Squeezing the oligarchs, though, is seldom the strategy of choice among emerging-market governments. Quite the contrary: at the outset of the crisis, the oligarchs are usually among the first to get extra help from the government, such as preferential access to foreign currency, or maybe a nice tax break, or—here’s a classic Kremlin bailout technique—the assumption of private debt obligations by the government. Under duress, generosity toward old friends takes many innovative forms. Meanwhile, needing to squeeze someone, most emerging-market governments look first to ordinary working folk—at least until the riots grow too large [...]

From long years of experience, the IMF staff knows its program will succeed—stabilizing the economy and enabling growth—only if at least some of the powerful oligarchs who did so much to create the underlying problems take a hit. This is the problem of all emerging markets.


We have a far more developed country than those the IMF typically counsels, in some respects. Yet with the rise of an unaccountable and impenetrable oligarchy of elites, with a political class unwilling to do anything that would upset them, America resembles very closely the developing nations in banana republics. This continued fealty to the banks represent the leading threat to economic recovery. Whether through stoking fear of their failure or outright intimidation of the policymakers or something in between, the banksters own the country.

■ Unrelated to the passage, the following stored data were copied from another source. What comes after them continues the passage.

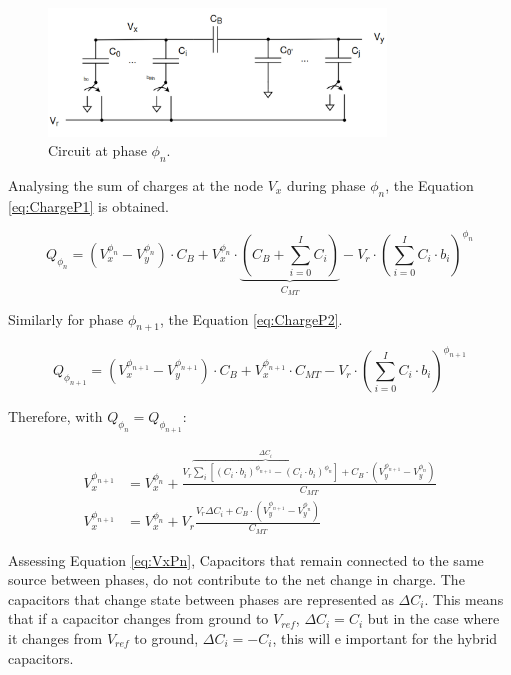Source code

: \begin{figure}[H]

    \centering
    \includegraphics*[width=0.8\textwidth]{Images/DACCircPn.png}
    \caption{Circuit at phase $\phi_n$.}

    \label{fig:P1_Circ}
\end{figure}


Analysing the sum of charges at the node $V_x$ during phase $\phi_n$, the Equation \ref{eq:ChargeP1} is obtained.

\begin{equation}
    Q_{\phi_n} = (V_x^{\phi_n}-V_y^{\phi_n})\cdot C_B + V_x^{\phi_n}\cdot \underbrace{ \left ( C_B + \sum_{i=0}^{I}C_i \right )}_{C_{MT}}-V_r\cdot \left ( \sum_{i=0}^{I} C_i\cdot b_i \right )^{\phi_n}
    \label{eq:ChargeP1}
\end{equation}

Similarly for phase $\phi_{n+1}$, the Equation \ref{eq:ChargeP2}.

\begin{equation}
    Q_{\phi_{n+1}} = (V_x^{\phi_{n+1}}-V_y^{\phi_{n+1}})\cdot C_B + V_x^{\phi_{n+1}}\cdot C_{MT}-V_r\cdot \left ( \sum_{i=0}^{I} C_i\cdot b_i \right )^{\phi_{n+1}}
    \label{eq:ChargeP2}
\end{equation}

Therefore, with $Q_{\phi_{n}}=Q_{\phi_{n+1}}$:

\begin{equation}
    \begin{split}
        V_x^{\phi_{n+1}} &= V_x^{\phi_{n}} +  \frac{ V_r\overbrace{\sum_{i}\left[ (C_i\cdot b_i)^{\phi_{n+1}} - (C_i\cdot b_i)^{\phi_{n}}\right]}^{\Delta C_i}+C_B\cdot \left(V_y^{\phi_{n+1}}-V_y^{\phi_{n}}\right)}{C_{MT}} \\
        V_x^{\phi_{n+1}} &= V_x^{\phi_{n}} + V_r \frac{ V_r \Delta C_i +C_B\cdot \left(V_y^{\phi_{n+1}}-V_y^{\phi_{n}}\right)}{C_{MT}}
    \end{split}
    \label{eq:VxPn}
\end{equation}

Assessing Equation \ref{eq:VxPn}, Capacitors that remain connected to the same source between phases, do not contribute to the net change in charge. The capacitors that change state between phases are represented as $\Delta C_i$. This means that if a capacitor changes from ground to $V_{ref}$, $\Delta C_i = C_i$ but in the case where it changes from $V_{ref}$ to ground,  $\Delta C_i = -C_i$, this will e important for the hybrid capacitors.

Johnson has his own prescriptions for the way forward: nationalizing the insolvent banks (which won't be cheap, but neither will any alternative), resolving the assets and returning them to private hands, increased regulation, etc. But none of that will work without the total and utter breakup of the oligarchy at the heart of the crisis.

Oversize institutions disproportionately influence public policy; the major banks we have today draw much of their power from being too big to fail. Nationalization and re-privatization would not change that; while the replacement of the bank executives who got us into this crisis would be just and sensible, ultimately, the swapping-out of one set of powerful managers for another would change only the names of the oligarchs.

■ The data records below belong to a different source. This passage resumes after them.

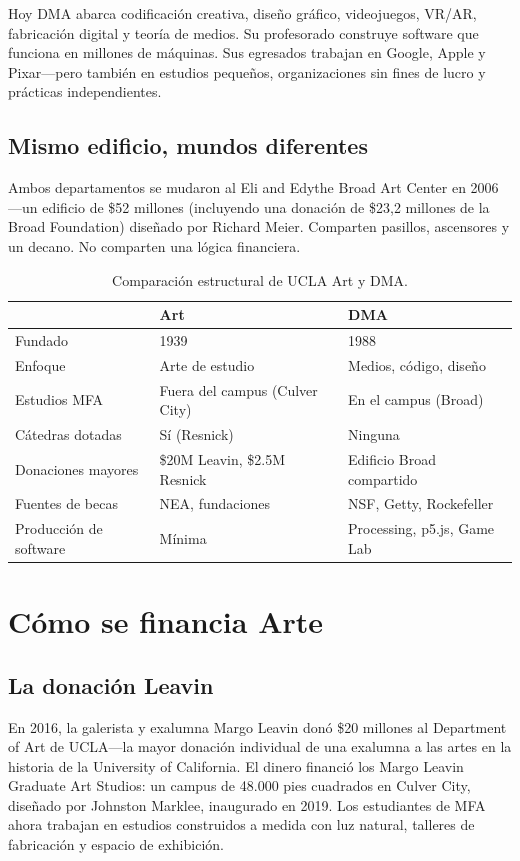 \documentclass[10pt,letterpaper,twocolumn]{article}
\newcommand{\dma}{\textsc{DMA}}
\begin{document}
Hoy \dma{} abarca codificación creativa, diseño gráfico, videojuegos, VR/AR, fabricación digital y teoría de medios. Su profesorado construye software que funciona en millones de máquinas. Sus egresados trabajan en Google, Apple y Pixar---pero también en estudios pequeños, organizaciones sin fines de lucro y prácticas independientes.

\subsection{Mismo edificio, mundos diferentes}

Ambos departamentos se mudaron al Eli and Edythe Broad Art Center en 2006---un edificio de \$52 millones (incluyendo una donación de \$23,2 millones de la Broad Foundation) diseñado por Richard Meier. Comparten pasillos, ascensores y un decano. No comparten una lógica financiera.

\begin{table}[h]
\small
\centering
\begin{tabularx}{\columnwidth}{lXX}
\toprule
& \textbf{Art} & \textbf{DMA} \\
\midrule
Fundado & 1939 & 1988 \\
Enfoque & Arte de estudio & Medios, código, diseño \\
Estudios MFA & Fuera del campus (Culver City) & En el campus (Broad) \\
Cátedras dotadas & Sí (Resnick) & Ninguna \\
Donaciones mayores & \$20M Leavin, \$2.5M Resnick & Edificio Broad compartido \\
Fuentes de becas & NEA, fundaciones & NSF, Getty, Rockefeller \\
Producción de software & Mínima & Processing, p5.js, Game Lab \\
\bottomrule
\end{tabularx}
\caption{Comparación estructural de UCLA Art y \dma{}.}
\label{tab:comparison}
\end{table}

\section{Cómo se financia Arte}

\subsection{La donación Leavin}

En 2016, la galerista y exalumna Margo Leavin donó \$20 millones al Department of Art de UCLA---la mayor donación individual de una exalumna a las artes en la historia de la University of California. El dinero financió los Margo Leavin Graduate Art Studios: un campus de 48.000 pies cuadrados en Culver City, diseñado por Johnston Marklee, inaugurado en 2019. Los estudiantes de MFA ahora trabajan en estudios construidos a medida con luz natural, talleres de fabricación y espacio de exhibición.
\end{document}
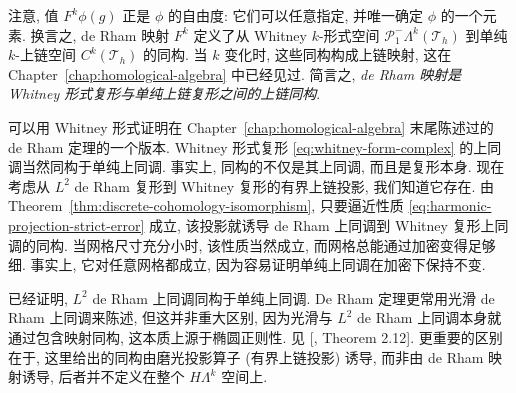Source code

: {注意, 值 $F^k\phi(g)$ 正是 $\phi$ 的自由度: 它们可以任意指定, 并唯一确定 $\phi$ 的一个元素. 换言之, de Rham 映射 $F^k$ 定义了从 Whitney $k$-形式空间 $\mathcal P_1^-\Lambda^k(\mathcal T_h)$ 到单纯 $k$-上链空间 $C^k(\mathcal T_h)$ 的同构. 当 $k$ 变化时, 这些同构构成上链映射, 这在 Chapter~\ref{chap:homological-algebra} 中已经见过. 简言之, \emph{de Rham 映射是 Whitney 形式复形与单纯上链复形之间的上链同构}.}

{可以用 Whitney 形式证明在 Chapter~\ref{chap:homological-algebra} 末尾陈述过的 de Rham 定理的一个版本. Whitney 形式复形 \eqref{eq:whitney-form-complex} 的上同调当然同构于单纯上同调. 事实上, 同构的不仅是其上同调, 而且是复形本身. 现在考虑从 $L^2$ de Rham 复形到 Whitney 复形的有界上链投影, 我们知道它存在. 由 Theorem~\ref{thm:discrete-cohomology-isomorphism}, 只要逼近性质 \eqref{eq:harmonic-projection-strict-error} 成立, 该投影就诱导 de Rham 上同调到 Whitney 复形上同调的同构. 当网格尺寸充分小时, 该性质当然成立, 而网格总能通过加密变得足够细. 事实上, 它对任意网格都成立, 因为容易证明单纯上同调在加密下保持不变.}


\begin{Remark}\label{rem:de-rham-cohomology-isomorphism}
{已经证明, $L^2$ de Rham 上同调同构于单纯上同调. De Rham 定理更常用光滑 de Rham 上同调来陈述, 但这并非重大区别, 因为光滑与 $L^2$ de Rham 上同调本身就通过包含映射同构, 这本质上源于椭圆正则性. 见 [, Theorem 2.12]. 更重要的区别在于, 这里给出的同构由磨光投影算子 (有界上链投影) 诱导, 而非由 de Rham 映射诱导, 后者并不定义在整个 $H\Lambda^k$ 空间上.}
\end{Remark}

Ideally, big banks should be sold in medium-size pieces, divided regionally or by type of business. Where this proves impractical—since we’ll want to sell the banks quickly—they could be sold whole, but with the requirement of being broken up within a short time. Banks that remain in private hands should also be subject to size limitations.

This may seem like a crude and arbitrary step, but it is the best way to limit the power of individual institutions in a sector that is essential to the economy as a whole. Of course, some people will complain about the “efficiency costs” of a more fragmented banking system, and these costs are real. But so are the costs when a bank that is too big to fail—a financial weapon of mass self-destruction—explodes. Anything that is too big to fail is too big to exist.

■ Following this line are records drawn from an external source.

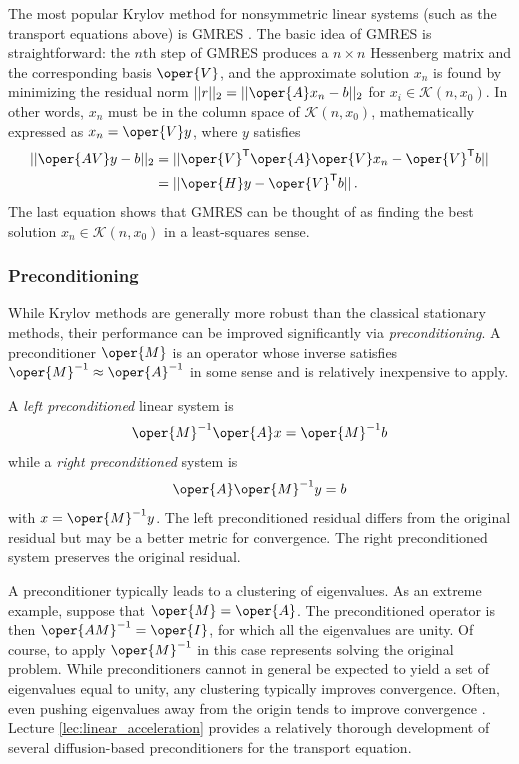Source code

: The most popular Krylov method for nonsymmetric linear systems (such as the 
transport equations above) is GMRES \cite{saad1986gmr}.  The basic idea 
of GMRES is straightforward:  the $n$th step of GMRES produces a 
$n\times n$ Hessenberg matrix and the corresponding basis $\oper{V}$,
and the approximate solution $x_n$ is found by minimizing the residual 
norm $||r||_2 = ||\oper{A}x_n-b||_2$
for $x_i \in \mathcal{K}(n, x_0)$.  In other words, $x_n$ must be in 
the column space of $\mathcal{K}(n, x_0)$, mathematically 
expressed as $x_n = \oper{V} y$,  where 
$y$ satisfies 
\begin{equation}
\begin{split}
  ||\oper{AV}y-b||_2 &= ||\oper{V}^{\transp} \oper{A} \oper{V} x_n -\oper{V}^{\transp} b|| \\
                     &= || \oper{H} y - \oper{V}^{\transp} b || \, .
\end{split}
\end{equation}
The last equation shows that GMRES can be thought of as finding the 
best solution $x_n \in \mathcal{K}(n, x_0)$ in a least-squares sense.

\subsubsection{Preconditioning}

While Krylov methods are generally more robust than the classical 
stationary methods, their performance can be improved significantly
via \emph{preconditioning}.  A preconditioner $\oper{M}$ is an operator 
whose inverse satisfies $\oper{M}^{-1} \approx \oper{A}^{-1}$ in some sense 
and is relatively inexpensive to apply.

A \emph{left preconditioned} linear system is
\begin{equation}
  \oper{M}^{-1}\oper{A}x = \oper{M}^{-1}b
\end{equation}
while a \emph{right preconditioned} system is 
\begin{equation}
  \oper{A}\oper{M}^{-1} y = b
\end{equation}
with $x = \oper{M}^{-1} y$.  The left preconditioned residual differs 
from the original residual but may be a better metric for convergence. 
The right preconditioned system preserves the original residual.  

A preconditioner typically leads to a clustering of eigenvalues.  As 
an extreme example, suppose that $\oper{M} = \oper{A}$.  The 
preconditioned operator is then $\oper{AM}^{-1} = \oper{I}$, for 
which all the eigenvalues are unity.  Of course, to apply $\oper{M}^{-1}$ 
in this case represents solving the original problem.  While preconditioners
cannot in general be expected to yield a set of eigenvalues equal to unity, 
any clustering typically improves convergence.  Often, even pushing 
eigenvalues away from the origin tends to improve 
convergence \cite{larsen2010ado}.
Lecture \ref{lec:linear_acceleration} provides a relatively thorough
development of several diffusion-based preconditioners for the 
transport equation.

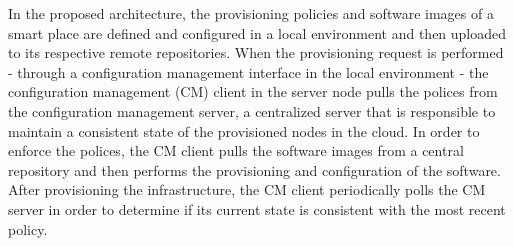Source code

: In the proposed architecture, the provisioning policies and software images of a smart place are
defined and configured in a local environment and then uploaded to its respective remote repositories.
When the provisioning request is performed - through a configuration management interface in the local
environment - the configuration management (CM) client in the server node pulls the polices from the
configuration management server, a centralized server that is responsible to maintain a consistent
state of the provisioned nodes in the cloud. In order to enforce the polices, the CM client pulls the
software images from a central repository and then performs the provisioning and configuration of
the software. After provisioning the infrastructure, the CM client periodically polls the CM server
in order to determine if its current state is consistent with the most recent policy.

Johnson argues, compellingly, that President Obama is taking after the wrong Roosevelt, and what we need right now are the trust-busting policies of Teddy in addition to the New Deal policies of Franklin. But he ends on a downbeat note, mindful that the American oligarchy is much stronger, and the nation much less desperate, to expect the breaking of their money train to happen quickly or easily. It may take the threat of a real global collapse to shake us into action and away from this continued death-dance with the elites.

Anyway, read this and commit it to memory. To the extent that our political leaders listen at all anymore, they must understand how essentially untenable this economic power structure has become. I leave you with this quote from Mr. Johnson:

To paraphrase Joseph Schumpeter, the early-20th-century economist, everyone has elites; the important thing is to change them from time to time.